PROBLEM REQUIREMENTS >>
Would you please copy every line below that includes the string "DoxyCompactItemize"?

SUPPLIED MATERIAL >>
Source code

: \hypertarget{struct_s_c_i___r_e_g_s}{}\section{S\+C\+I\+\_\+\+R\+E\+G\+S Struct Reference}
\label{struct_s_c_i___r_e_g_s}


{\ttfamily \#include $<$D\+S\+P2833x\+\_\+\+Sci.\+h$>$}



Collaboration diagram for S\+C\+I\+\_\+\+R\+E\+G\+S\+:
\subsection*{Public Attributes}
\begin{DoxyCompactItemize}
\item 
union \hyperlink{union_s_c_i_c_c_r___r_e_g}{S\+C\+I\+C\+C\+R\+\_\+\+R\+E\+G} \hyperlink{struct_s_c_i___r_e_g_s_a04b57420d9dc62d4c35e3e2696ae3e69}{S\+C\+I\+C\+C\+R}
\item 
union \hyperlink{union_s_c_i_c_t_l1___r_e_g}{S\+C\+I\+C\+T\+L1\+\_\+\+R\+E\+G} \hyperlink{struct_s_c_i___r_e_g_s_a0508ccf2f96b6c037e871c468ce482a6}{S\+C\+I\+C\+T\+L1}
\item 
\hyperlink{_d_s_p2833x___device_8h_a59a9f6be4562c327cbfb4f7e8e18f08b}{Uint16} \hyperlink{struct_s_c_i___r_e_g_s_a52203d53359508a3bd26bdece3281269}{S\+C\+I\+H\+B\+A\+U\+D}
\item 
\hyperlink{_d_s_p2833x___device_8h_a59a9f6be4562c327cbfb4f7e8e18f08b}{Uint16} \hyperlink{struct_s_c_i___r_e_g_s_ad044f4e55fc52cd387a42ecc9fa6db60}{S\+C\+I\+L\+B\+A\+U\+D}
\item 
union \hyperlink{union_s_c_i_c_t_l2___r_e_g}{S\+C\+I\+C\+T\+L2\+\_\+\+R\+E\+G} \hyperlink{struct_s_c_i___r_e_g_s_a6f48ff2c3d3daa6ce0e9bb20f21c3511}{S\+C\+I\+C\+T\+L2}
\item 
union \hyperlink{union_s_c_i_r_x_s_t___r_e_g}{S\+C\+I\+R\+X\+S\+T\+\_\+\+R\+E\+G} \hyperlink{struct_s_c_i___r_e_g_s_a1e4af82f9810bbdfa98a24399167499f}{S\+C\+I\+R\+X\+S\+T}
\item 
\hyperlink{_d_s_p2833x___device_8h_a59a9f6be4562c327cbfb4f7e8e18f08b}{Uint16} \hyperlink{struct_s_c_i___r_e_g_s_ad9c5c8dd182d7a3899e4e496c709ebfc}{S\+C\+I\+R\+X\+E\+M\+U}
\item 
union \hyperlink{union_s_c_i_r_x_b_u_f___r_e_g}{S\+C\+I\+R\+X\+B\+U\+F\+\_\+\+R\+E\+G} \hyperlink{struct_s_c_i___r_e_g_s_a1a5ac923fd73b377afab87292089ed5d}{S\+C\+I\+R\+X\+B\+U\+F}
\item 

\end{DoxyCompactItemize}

RESULT OF THE EXERCISE >>
\begin{DoxyCompactItemize}
\end{DoxyCompactItemize}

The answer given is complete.